What amazes me, however, is that at the same time that I went through this great turmoil, I was also being accompanied by Father Carron through what he writes to us in the Exercises. After reading what he and Father Giussani had to say about self-affirmation and recalling the fact that Christ has indeed entered my own personal history, it was easy to cede my battle for self-affirmation. What I wanted and want now is to start again--to “reclaim faith”--and allow it to be the only lens through which I view my life so that I may truly live and have the fulfillment my heart so forcefully cries out for.

It is humbling to see that after all I have been given I could “turn my back on the event” and set my sights instead on my own ideas and initiatives, as Father Carron says on page 91. But greater than the sadness that I feel about this is the awe and gratitude I have before the fact of being called back, welcomed. I can identify in a new way with the experience of the prodigal son!

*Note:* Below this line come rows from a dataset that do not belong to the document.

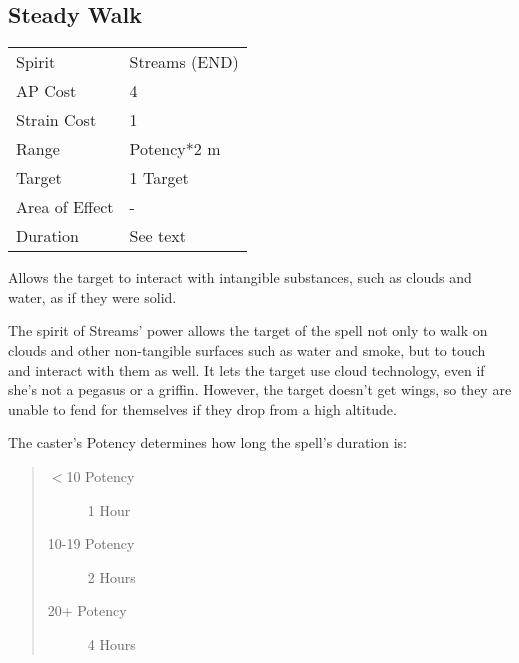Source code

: \documentclass[11pt,a4paper,twocolumn]{book}
\begin{document}
\subsection*{Steady Walk}
{
	\begin{tabu} to 75mm{| X[l,4] | X[l,7] |}
		\hline
		Spirit 			& Streams (END) 	\\
		AP Cost	      	& 4 					\\
		Strain Cost     & 1 					\\
		Range     		& Potency*2 m			\\
		Target      	& 1 Target				\\
		Area of Effect  & - 	 				\\
		Duration     	& See text	            \\ \hline
	\end{tabu}
	
}

\medskip

Allows the target to interact with intangible substances, such as clouds and water, as if they were solid.

The spirit of Streams' power allows the target of the spell not only to walk on clouds and other non-tangible surfaces such as water and smoke, but to touch and interact with them as well. It lets the target use cloud technology, even if she's not a pegasus or a griffin. However, the target doesn't get wings, so they are unable to fend for themselves if they drop from a high altitude.

The caster's Potency determines how long the spell's duration is:

\begin{quote}
	\begin{description}
		\item[$<$10 Potency] 	1 Hour
		\item[10-19 Potency] 	2 Hours
		\item[20+ Potency] 		4 Hours
	\end{description}	
\end{quote}
\end{document}
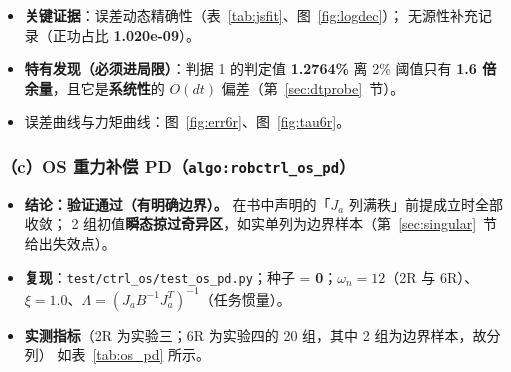 \documentclass[11pt,a4paper]{ctexart}
\begin{document}
\begin{table}[H]
\centering
\small
\caption{\texttt{js\_invdyn} 在 2R 与 6R 上的实测指标}\label{tab:js_invdyn}
\end{table}

\begin{itemize}[leftmargin=1.6em,itemsep=2pt]
\item \textbf{关键证据}：误差动态精确性（表~\ref{tab:jsfit}、图~\ref{fig:logdec}）；
  无源性补充记录（正功占比 \textbf{1.020e-09}）。
\item \textbf{特有发现（必须进局限）}：判据 1 的判定值 \textbf{1.2764\%} 离 2\% 阈值只有
  \textbf{1.6 倍余量}，且它是\textbf{系统性}的 $O(dt)$ 偏差（第~\ref{sec:dtprobe}~节）。
\item 误差曲线与力矩曲线：图~\ref{fig:err6r}、图~\ref{fig:tau6r}。
\end{itemize}

\subsubsection{（c）OS 重力补偿 PD（\texttt{algo:robctrl\_os\_pd}）}

\begin{itemize}[leftmargin=1.6em,itemsep=3pt]
\item \textbf{结论：验证通过（有明确边界）。} 在书中声明的「$J_a$ 列满秩」前提成立时全部收敛；
  2 组初值\textbf{瞬态掠过奇异区}，如实单列为边界样本（第~\ref{sec:singular}~节给出失效点）。
\item \textbf{复现}：\texttt{test/ctrl\_os/test\_os\_pd.py}；种子 = \textbf{0}；$\omega_n=12$（2R 与 6R）、
  $\xi=1.0$、$\Lambda=(J_aB^{-1}J_a^{T})^{-1}$（任务惯量）。
\item \textbf{实测指标}（2R 为实验三；6R 为实验四的 20 组，其中 2 组为边界样本，故分列）
  如表~\ref{tab:os_pd} 所示。
\end{itemize}
\end{document}
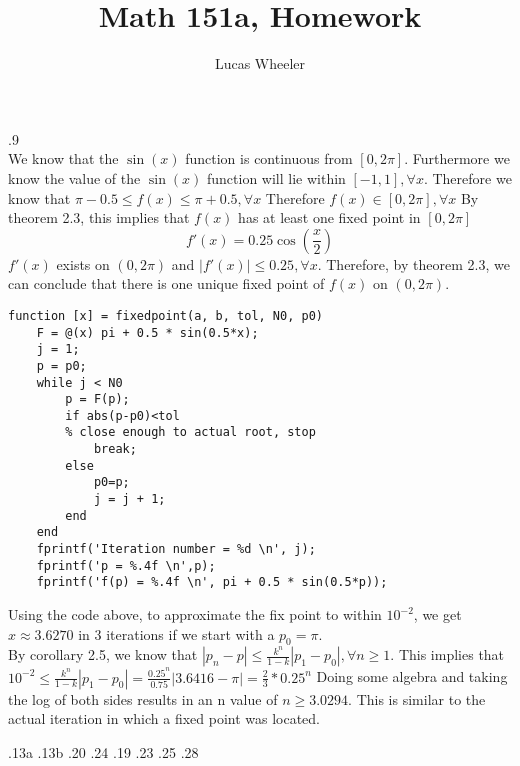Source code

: \documentclass[11pt]{exam}
\title{Math 151a, Homework \hw}
\author{Lucas Wheeler}
\date{}
\theoremstyle{plain}
\theoremstyle{definition}\newtheorem{definition}[theorem]{Definition}
\theoremstyle{definition}\newtheorem*{definition*}{Definition}
\begin{document}
\maketitle
\begin{questions}
.9 \\
We know that the $\sin (x)$ function is continuous from $[0,2\pi]$. Furthermore we know the value of the $\sin (x)$ function will lie within $[-1,1], \forall x$. Therefore we know that $ \pi - 0.5 \leq f(x)  \leq \pi + 0.5, \forall x$ Therefore $f(x) \in [0,2\pi], \forall x$ By theorem 2.3, this implies that $f(x)$ has at least one fixed point in $[0,2\pi]$
\[f'(x) = 0.25 \cos (\frac{x}{2}) \]
$f'(x)$ exists on $(0,2\pi)$ and $|f'(x)| \leq 0.25, \forall x$. Therefore, by theorem 2.3, we can conclude that there is one unique fixed point of $f(x)$ on $(0,2\pi)$. \\
\begin{lstlisting}[style=Matlab-editor]
    function [x] = fixedpoint(a, b, tol, N0, p0)
    F = @(x) pi + 0.5 * sin(0.5*x);
    j = 1;
    p = p0;
    while j < N0
        p = F(p);
        if abs(p-p0)<tol
        % close enough to actual root, stop
            break;
        else
            p0=p;
            j = j + 1;
        end
    end
    fprintf('Iteration number = %d \n', j);
    fprintf('p = %.4f \n',p);
    fprintf('f(p) = %.4f \n', pi + 0.5 * sin(0.5*p));
\end{lstlisting}
Using the code above, to approximate the fix point to within $10^{-2}$, we get $x \approx 3.6270$ in 3 iterations if we start with a $p_0 = \pi$.\\
By corollary 2.5, we know that $|p_n - p| \leq \frac{k^n}{1-k} |p_1 - p_0|, \forall n \geq 1$. This implies that $10^{-2} \leq \frac{k^n}{1-k} |p_1 - p_0| = \frac{0.25^n}{0.75} |3.6416 - \pi| = \frac{2}{3} * 0.25^n$ 
Doing some algebra and taking the log of both sides results in an n value of $n \geq 3.0294$. This is similar to the actual iteration in which a fixed point was located. 

.13a
.13b 
.20 
.24 
.19 
.23
.25
.28

\begin{parts}
\part 
\end{parts}
\end{questions}
\end{document}
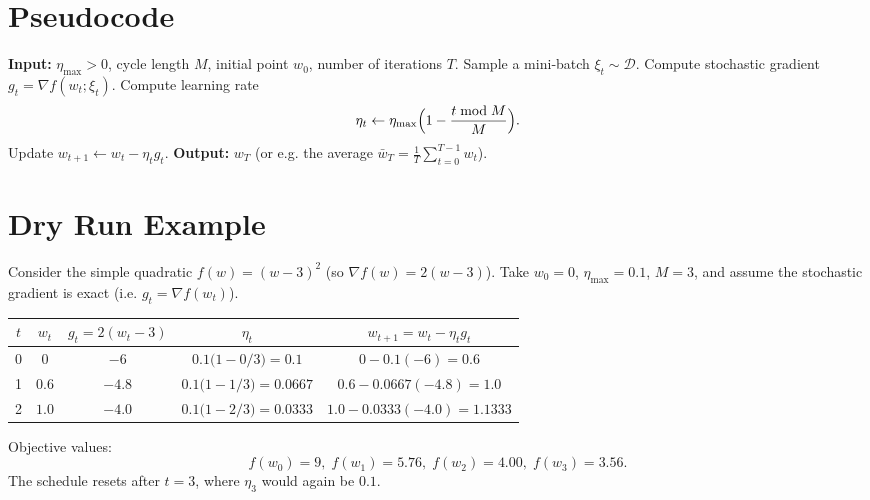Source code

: \documentclass{article}
\begin{document}
\section*{Pseudocode}
\begin{algorithm}[H]
\caption{SGDR}
\begin{algorithmic}[1]
\State \textbf{Input:} $\eta_{\max}>0$, cycle length $M$, initial point $w_0$,
        number of iterations $T$.
    \State Sample a mini‑batch $\xi_t\sim\mathcal{D}$.
    \State Compute stochastic gradient $g_t=\nabla f(w_t;\xi_t)$.
    \State Compute learning rate 
    \[
        \eta_t\gets\eta_{\max}\Bigl(1-\frac{t\bmod M}{M}\Bigr).
    \] 
    \State Update $w_{t+1}\gets w_t-\eta_t g_t$.
\EndFor
\State \textbf{Output:} $w_T$ (or e.g. the average $\bar w_T=\frac1T\sum_{t=0}^{T-1}w_t$).
\end{algorithmic}
\end{algorithm}

\section*{Dry Run Example}
Consider the simple quadratic $f(w)=(w-3)^2$ (so $\nabla f(w)=2(w-3)$).  
Take $w_0=0$, $\eta_{\max}=0.1$, $M=3$, and assume the stochastic gradient is exact (i.e. $g_t=\nabla f(w_t)$).

\begin{center}
\begin{tabular}{c|c|c|c|c}
$t$ & $w_t$ & $g_t=2(w_t-3)$ & $\eta_t$ & $w_{t+1}=w_t-\eta_t g_t$ \\ \hline
0 & $0$   & $-6$  & $0.1\bigl(1-0/3\bigr)=0.1$ & $0-0.1(-6)=0.6$ \\
1 & $0.6$ & $-4.8$& $0.1\bigl(1-1/3\bigr)=0.0667$ & $0.6-0.0667(-4.8)=1.0$ \\
2 & $1.0$ & $-4.0$& $0.1\bigl(1-2/3\bigr)=0.0333$ & $1.0-0.0333(-4.0)=1.1333$ \\
\end{tabular}
\end{center}
Objective values:
\[
f(w_0)=9,\; f(w_1)=5.76,\; f(w_2)=4.00,\; f(w_3)=3.56.
\]
The schedule resets after $t=3$, where $\eta_3$ would again be $0.1$.

\end{document}
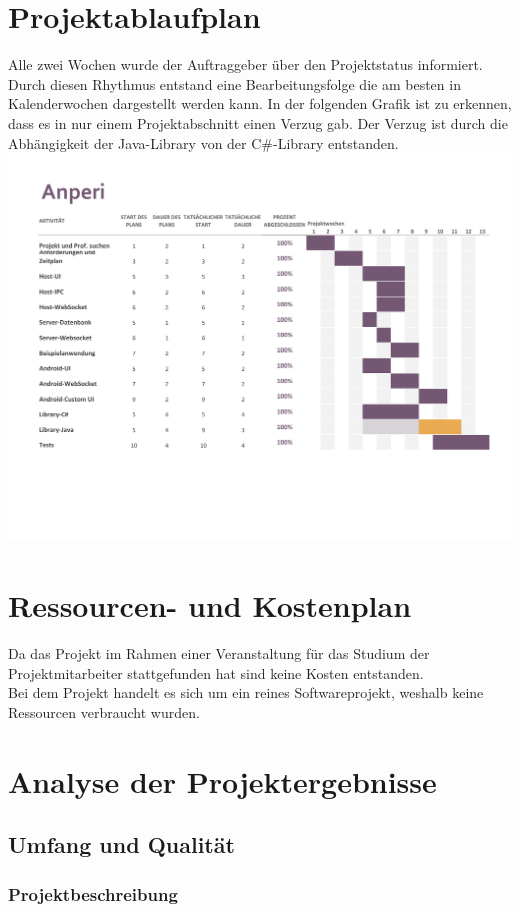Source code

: \documentclass{scrartcl}
\begin{document}
\section{Projektablaufplan}
Alle zwei Wochen wurde der Auftraggeber über den Projektstatus informiert.
Durch diesen Rhythmus entstand eine Bearbeitungsfolge die am besten in Kalenderwochen dargestellt werden kann.
In der folgenden Grafik ist zu erkennen, dass es in nur einem Projektabschnitt einen Verzug gab. Der Verzug ist durch die Abhängigkeit der Java-Library von der C\#-Library entstanden.
\includegraphics[scale=0.65]{Projektablaufplan.pdf}

\section{Ressourcen- und Kostenplan}
Da das Projekt im Rahmen einer Veranstaltung für das Studium der Projektmitarbeiter stattgefunden hat sind keine Kosten entstanden. \\
Bei dem Projekt handelt es sich um ein reines Softwareprojekt, weshalb keine Ressourcen verbraucht wurden. 

\section{Analyse der Projektergebnisse}

\subsection{Umfang und Qualität}
\subsubsection{Projektbeschreibung}
\end{document}
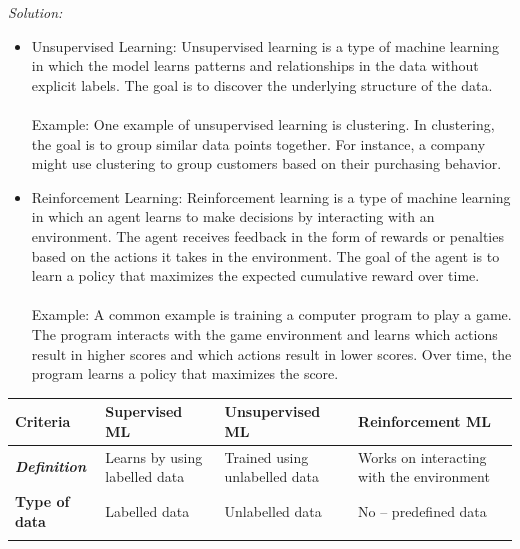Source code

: \documentclass[a4paper, 11pt]{article}
\newenvironment{solution}
    {\textit{Solution:}}
    {}
\begin{document}
{\begin{solution}
\begin{itemize}
	Example: One example of supervised learning is image classification. The goal is to classify images into different categories. The model is trained on a set of labeled images and learns to recognize patterns in the images that correspond to different categories.
	\item Unsupervised Learning: Unsupervised learning is a type of machine learning in which the model learns patterns and relationships in the data without explicit labels. The goal is to discover the underlying structure of the data.\\\\
	Example: One example of unsupervised learning is clustering. In clustering, the goal is to group similar data points together. For instance, a company might use clustering to group customers based on their purchasing behavior.
	\item Reinforcement Learning: Reinforcement learning is a type of machine learning in which an agent learns to make decisions by interacting with an environment. The agent receives feedback in the form of rewards or penalties based on the actions it takes in the environment. The goal of the agent is to learn a policy that maximizes the expected cumulative reward over time.\\\\
	Example: A common example is training a computer program to play a game. The program interacts with the game environment and learns which actions result in higher scores and which actions result in lower scores. Over time, the program learns a policy that maximizes the score.
\end{itemize}
\begin{table}[h]
	\begin{tabularx}{\textwidth}{|X|X|X|X|}
		\hline \centering
		\textbf{Criteria}             & \textbf{Supervised ML}                                & \textbf{Unsupervised ML}                                                & \textbf{Reinforcement ML}                                     \\ \hline \centering
		\textit{\textbf{Definition}}  & Learns by using labelled data                         & Trained using unlabelled data                      & Works on interacting with the environment                     \\ \hline \centering
		\textbf{Type of data}         & Labelled data                                         & Unlabelled data                                                         & No – predefined data                                          \\ \hline \centering

\end{tabularx}
\end{table}
\end{solution}}
\end{document}
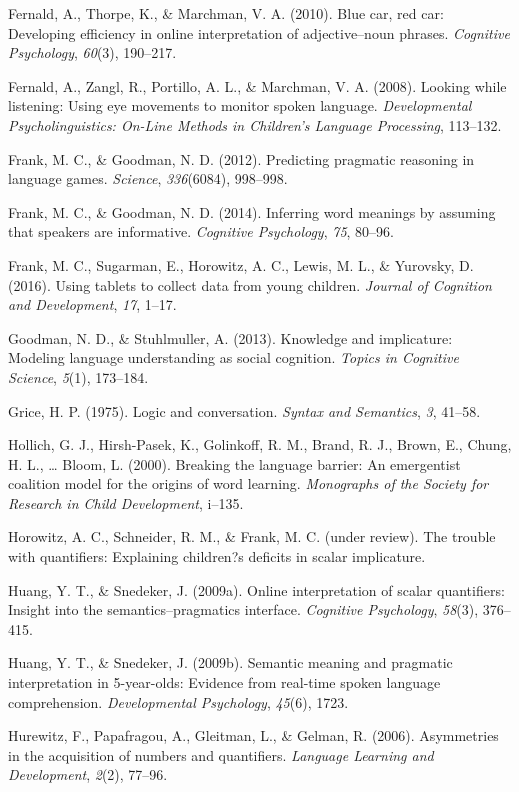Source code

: \documentclass[a4paper,man,apacite,floatsintext]{apa6}
\begin{document}
Fernald, A., Thorpe, K., \& Marchman, V. A. (2010). Blue car, red car:
Developing efficiency in online interpretation of adjective--noun
phrases. \emph{Cognitive Psychology}, \emph{60}(3), 190--217.

Fernald, A., Zangl, R., Portillo, A. L., \& Marchman, V. A. (2008).
Looking while listening: Using eye movements to monitor spoken language.
\emph{Developmental Psycholinguistics: On-Line Methods in Children's
Language Processing}, 113--132.

Frank, M. C., \& Goodman, N. D. (2012). Predicting pragmatic reasoning
in language games. \emph{Science}, \emph{336}(6084), 998--998.

Frank, M. C., \& Goodman, N. D. (2014). Inferring word meanings by
assuming that speakers are informative. \emph{Cognitive Psychology},
\emph{75}, 80--96.

Frank, M. C., Sugarman, E., Horowitz, A. C., Lewis, M. L., \& Yurovsky,
D. (2016). Using tablets to collect data from young children.
\emph{Journal of Cognition and Development}, \emph{17}, 1--17.

Goodman, N. D., \& Stuhlmuller, A. (2013). Knowledge and implicature:
Modeling language understanding as social cognition. \emph{Topics in
Cognitive Science}, \emph{5}(1), 173--184.

Grice, H. P. (1975). Logic and conversation. \emph{Syntax and
Semantics}, \emph{3}, 41--58.

Hollich, G. J., Hirsh-Pasek, K., Golinkoff, R. M., Brand, R. J., Brown,
E., Chung, H. L., \ldots{} Bloom, L. (2000). Breaking the language
barrier: An emergentist coalition model for the origins of word
learning. \emph{Monographs of the Society for Research in Child
Development}, i--135.

Horowitz, A. C., Schneider, R. M., \& Frank, M. C. (under review). The
trouble with quantifiers: Explaining children?s deficits in scalar
implicature.

Huang, Y. T., \& Snedeker, J. (2009a). Online interpretation of scalar
quantifiers: Insight into the semantics--pragmatics interface.
\emph{Cognitive Psychology}, \emph{58}(3), 376--415.

Huang, Y. T., \& Snedeker, J. (2009b). Semantic meaning and pragmatic
interpretation in 5-year-olds: Evidence from real-time spoken language
comprehension. \emph{Developmental Psychology}, \emph{45}(6), 1723.

Hurewitz, F., Papafragou, A., Gleitman, L., \& Gelman, R. (2006).
Asymmetries in the acquisition of numbers and quantifiers.
\emph{Language Learning and Development}, \emph{2}(2), 77--96.
\end{document}
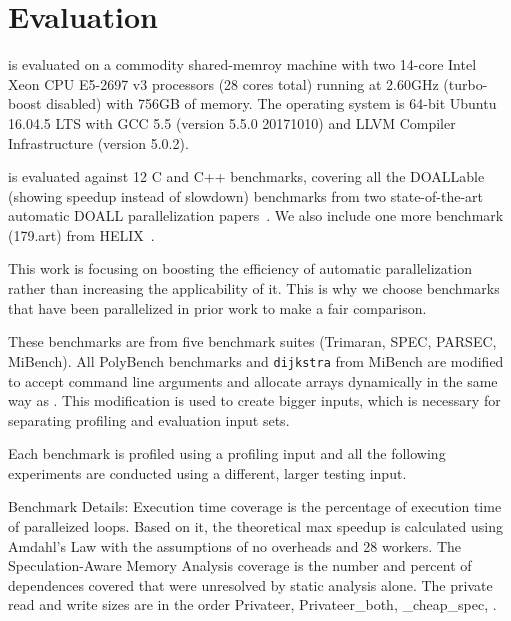 \section{Evaluation}

\name is evaluated on a commodity shared-memroy machine with two 14-core
Intel Xeon CPU E5-2697 v3 processors (28 cores total) running at 2.60GHz
(turbo-boost disabled) with 756GB of memory. The operating system is 64-bit
Ubuntu 16.04.5 LTS with GCC 5.5 (version 5.5.0 20171010) and LLVM Compiler
Infrastructure (version 5.0.2).


\name is evaluated against 12 C and C++ benchmarks, covering all the
DOALLable (showing speedup instead of slowdown) benchmarks from two
state-of-the-art automatic DOALL parallelization
papers~\cite{johnson:12:pldi,kim:12:cgo}. We also include one more
benchmark (179.art) from HELIX~\cite{simone:12:cgo}.

This work is focusing on boosting the efficiency of automatic
parallelization rather than increasing the applicability of it. This is
why we choose benchmarks that have been parallelized in prior work to
make a fair comparison.

These benchmarks are from five benchmark suites
(Trimaran\cite{trimaran:web}, SPEC\cite{}, PARSEC\cite{bienia:08:parsec},
MiBench\cite{guthaus:2001:iiwsc}). All PolyBench benchmarks and
\texttt{dijkstra} from MiBench are modified to accept command line
arguments and allocate arrays dynamically in the same way as
\cite{kim:12:cgo}. This modification is used to create bigger inputs, which
is necessary for separating profiling and evaluation input sets.

%
Each benchmark is profiled using a profiling input and all the following
experiments are conducted using a different, larger testing input.

\begin{table}[h]
  
  \caption{
    Benchmark Details: Execution time coverage is the percentage of
  execution time of paralleized loops. Based on it, the theoretical max
  speedup is calculated using Amdahl's Law with the assumptions of  no
  overheads and 28 workers. The Speculation-Aware Memory Analysis coverage
  is the number and percent of dependences covered that were unresolved by
  static analysis alone. The private read and write sizes are in the order
  Privateer, Privateer\_both, \namensp\_cheap\_spec, \namensp.}
  \label{tab:benchmark-list}
    \vspace{-5pt}
\end{table}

Now I am at the beginning of something. Instead of trying to make sense of my life according to my own logic, I start from the fact that nothing in my life has gone according to my plan, but originates from the mind of Another, infinitely greater than I. It is the closest I’ve felt to the experience that Father Giussani describes in The Religious Sense of being born and being struck by the impact of being.


So the way I see it, my husband is new. My children too. Each of them was given to me and is an unfathomable mystery. The home I inhabit, the small town where it is located, the faces that make up the community here. The fact that I look out onto a lake when I wake up each morning or that I carry a new life within me. None of these things were my idea, but my Father’s. With the grace of this gaze, which still feels so new and so tender, I experience a peace that I did not have when I was fixated on affirming myself. My questions and the intensity with which I ask them remain: Who am I? What am I here to do? But now, I address them not just to the void, but to a Someone.